Cancer-related gene expression profiles in NF1-associated pilocytic astrocytomas

Background: individuals affected with neurofibromatosis 1 (NF1) develop juvenile pilocytic astrocytomas (JPA) at an increased frequency, suggesting that the NF1 gene product, neurofibromin, functions as a negative growth regulator for astrocytes. Previously, the authors demonstrated that NF1-associated astrocytomas exhibit deletions and loss of NF1 gene expression on the DNA and protein levels. However, Little is known about additional genetic events in clinically and radiographically progressive NF1-associated pilocytic astrocytomas.

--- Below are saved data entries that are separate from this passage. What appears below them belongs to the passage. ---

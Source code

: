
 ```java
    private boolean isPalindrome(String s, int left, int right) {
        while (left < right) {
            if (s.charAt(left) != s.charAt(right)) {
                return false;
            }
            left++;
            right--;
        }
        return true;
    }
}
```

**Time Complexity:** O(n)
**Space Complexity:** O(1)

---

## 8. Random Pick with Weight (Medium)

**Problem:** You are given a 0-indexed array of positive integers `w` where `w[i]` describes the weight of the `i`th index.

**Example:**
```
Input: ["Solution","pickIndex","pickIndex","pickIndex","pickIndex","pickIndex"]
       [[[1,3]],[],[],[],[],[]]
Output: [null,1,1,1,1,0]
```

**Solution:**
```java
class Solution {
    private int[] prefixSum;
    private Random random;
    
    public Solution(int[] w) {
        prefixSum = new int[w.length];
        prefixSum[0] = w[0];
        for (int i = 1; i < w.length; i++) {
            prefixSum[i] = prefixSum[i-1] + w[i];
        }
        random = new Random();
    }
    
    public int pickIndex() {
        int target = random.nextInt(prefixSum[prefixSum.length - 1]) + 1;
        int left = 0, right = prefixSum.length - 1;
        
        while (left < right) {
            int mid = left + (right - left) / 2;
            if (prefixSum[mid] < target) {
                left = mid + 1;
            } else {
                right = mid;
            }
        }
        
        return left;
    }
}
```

Objective/methods: To understand the potential role of cooperating genetic events in the development of these low-grade tumors, the authors used immunohistochemistry and selected confirmatory Western blots to examine nine symptomatic NF1-associated pilocytic astrocytomas for gene products whose expression patterns are altered in fibrillary astrocytomas. Results: The authors demonstrate that p53, p16, retinoblastoma (RB), epidermal growth factor receptor (EGFR), cyclin-dependent kinase 4 (CDK4), platelet-derived growth factor A (PDGF-A) and PDGF receptor alpha (PDGF-R alpha) protein expression profiles are not altered in NF1-associated pilocytic astrocytomas. Similar to their sporadic counterparts, NF1-associated JPA also strongly expressed PENS, a marker of post-O2A stage oligodendroglial precursor cells. Conclusions: These results suggest that NF1-associated pilocytic astrocytomas lack the genetic changes typically associated with the more clinically aggressive fibrillary astrocytomas and lay the foundation for future studies to identify NF1 JPA-specific alterations.